Não sabe o que seja meretrício, caro leitor? Um cronista velho anda com o vocabulário passivo carregado de arcaísmos (palavras velhas, desusadas). Zona do meretrício ou lupanário era o lugar onde a sociedade muito machista isolava as “mulheres da vida”, porque as esposas eram as “mulheres da morte”. Esse lugar era chamado por redução de “zona”, lugar de muita alegria para os homens.

Então, caro leitor, a minha crônica hoje se refere à moça que trabalha na zona azul de Araçatuba, aquela que vai olhar se seu carro tem o tíquete de pagamento que lhe dá o direito de estacionar. A vida urbana nos cria certas armadilhas e quem não quer se submeter a elas, deve procurar viver no campo, na zona rural, com muita largueza.

As moças da zona (azul) não se perderam, muitas podem ser até virgens, estão felizes porque arrumaram um trabalho para ganhar a vida com decência. Não que as “mulheres da vida” não sejam decentes, são apenas mal vistas pela sociedade.     

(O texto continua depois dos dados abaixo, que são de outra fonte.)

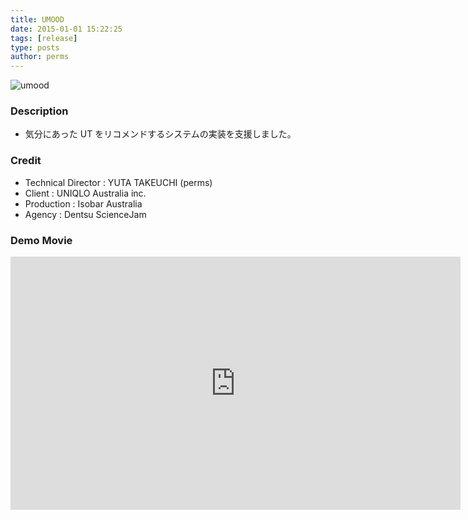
 ```yaml
---
title: UMOOD
date: 2015-01-01 15:22:25
tags: [release]
type: posts
author: perms
---
```


![umood](/img/works/UMOOD.png 'v')

### Description

* 気分にあった UT をリコメンドするシステムの実装を支援しました。

<!-- ### Award
- WIRED CREATIVE HACK AWARD BEST PRESENTATION (2014) -->

### Credit

* Technical Director : YUTA TAKEUCHI (perms)
* Client : UNIQLO Australia inc.
* Production : Isobar Australia
* Agency : Dentsu ScienceJam

### Demo Movie

<iframe src="https://player.vimeo.com/video/192379400" width="720" height="405" frameborder="0" webkitallowfullscreen mozallowfullscreen allowfullscreen></iframe>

O trânsito de uma cidade precisa ser organizado, porque todo mundo quer andar montado, se possível, motorizado. Assim, criou-se há muitos anos o expediente da “zona azul”, cobrar para estacionar como forma de estabelecer o rodízio.

Quando a moça da zona sai para trabalhar, ela reza para encontrar pelas ruas gente pacífica, com civilidade, resumindo, que tenha educação. Sempre existiu a arrogância, mas hoje ela está muito à flor da pele, porque certas pessoas não aceitam ser cobrado por uma moça da zona azul, uma empregadinha da periferia: quem você pensa que é, você sabe com quem está falando?!

Eu responderia: “sou uma cidadã, ganhando minha vida honestamente”. E completaria: “Estou falando com um saco de tripas como eu”. Lógico que elas são treinadas para terem nervos de aço e raramente são mal-educadas.

Então, a arrogância é uma especialidade masculina, mas ela anda invadindo os corações femininos também. Então, sujeito ou sujeita, a zona azul não é uma zona, é um princípio de organização do trânsito de veículos numa cidade.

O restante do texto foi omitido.